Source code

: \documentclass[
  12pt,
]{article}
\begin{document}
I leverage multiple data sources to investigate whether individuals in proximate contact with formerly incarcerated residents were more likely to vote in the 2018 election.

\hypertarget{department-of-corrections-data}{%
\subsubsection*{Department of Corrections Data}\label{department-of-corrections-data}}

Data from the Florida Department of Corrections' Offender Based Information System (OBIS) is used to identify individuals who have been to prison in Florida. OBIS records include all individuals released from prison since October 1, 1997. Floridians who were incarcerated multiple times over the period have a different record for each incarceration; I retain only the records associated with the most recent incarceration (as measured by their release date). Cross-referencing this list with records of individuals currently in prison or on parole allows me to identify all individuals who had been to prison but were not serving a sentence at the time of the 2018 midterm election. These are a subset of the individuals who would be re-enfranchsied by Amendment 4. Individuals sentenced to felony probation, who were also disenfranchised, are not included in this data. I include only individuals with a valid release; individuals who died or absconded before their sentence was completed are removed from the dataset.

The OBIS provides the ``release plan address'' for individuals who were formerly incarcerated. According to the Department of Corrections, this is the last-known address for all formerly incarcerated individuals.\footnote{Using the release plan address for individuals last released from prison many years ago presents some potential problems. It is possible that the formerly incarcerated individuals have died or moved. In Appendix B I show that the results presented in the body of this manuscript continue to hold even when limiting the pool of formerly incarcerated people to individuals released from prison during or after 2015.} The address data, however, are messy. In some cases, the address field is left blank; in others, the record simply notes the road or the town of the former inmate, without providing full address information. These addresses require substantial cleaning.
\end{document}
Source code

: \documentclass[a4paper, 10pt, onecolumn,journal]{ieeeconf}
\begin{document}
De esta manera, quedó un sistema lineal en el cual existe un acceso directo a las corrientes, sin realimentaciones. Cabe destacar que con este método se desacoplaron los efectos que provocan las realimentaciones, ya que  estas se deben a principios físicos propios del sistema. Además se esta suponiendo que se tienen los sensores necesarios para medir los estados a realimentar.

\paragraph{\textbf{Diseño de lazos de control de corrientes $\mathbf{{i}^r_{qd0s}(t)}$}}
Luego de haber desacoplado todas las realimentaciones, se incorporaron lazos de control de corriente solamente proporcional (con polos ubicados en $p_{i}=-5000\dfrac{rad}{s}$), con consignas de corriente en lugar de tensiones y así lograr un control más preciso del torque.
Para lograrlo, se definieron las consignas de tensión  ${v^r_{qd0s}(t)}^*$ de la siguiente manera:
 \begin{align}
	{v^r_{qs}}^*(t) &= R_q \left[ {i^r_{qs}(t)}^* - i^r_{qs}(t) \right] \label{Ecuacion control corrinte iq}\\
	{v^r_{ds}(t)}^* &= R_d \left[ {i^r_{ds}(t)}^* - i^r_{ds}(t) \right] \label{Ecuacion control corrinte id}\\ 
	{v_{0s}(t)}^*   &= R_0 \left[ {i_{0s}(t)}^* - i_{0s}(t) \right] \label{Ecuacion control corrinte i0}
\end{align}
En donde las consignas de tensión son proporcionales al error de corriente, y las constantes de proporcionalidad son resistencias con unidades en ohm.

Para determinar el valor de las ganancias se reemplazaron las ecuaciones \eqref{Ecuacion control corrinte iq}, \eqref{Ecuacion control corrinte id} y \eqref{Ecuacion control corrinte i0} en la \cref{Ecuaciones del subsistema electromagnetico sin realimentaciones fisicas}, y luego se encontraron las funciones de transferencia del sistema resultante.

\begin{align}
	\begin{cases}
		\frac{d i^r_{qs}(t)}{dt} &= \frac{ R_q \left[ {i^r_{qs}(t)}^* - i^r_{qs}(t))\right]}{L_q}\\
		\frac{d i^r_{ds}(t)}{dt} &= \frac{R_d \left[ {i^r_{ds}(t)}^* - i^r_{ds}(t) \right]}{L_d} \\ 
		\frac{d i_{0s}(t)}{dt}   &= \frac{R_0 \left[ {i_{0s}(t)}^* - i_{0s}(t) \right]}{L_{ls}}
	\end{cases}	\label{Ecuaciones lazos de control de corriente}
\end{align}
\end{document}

□ □ □ □ □ □ □

EXERCISE BRIEF:
Go through the records and tally the lines that include "realimentaciones". Write only the number.

REPLY TO THE TASK:
3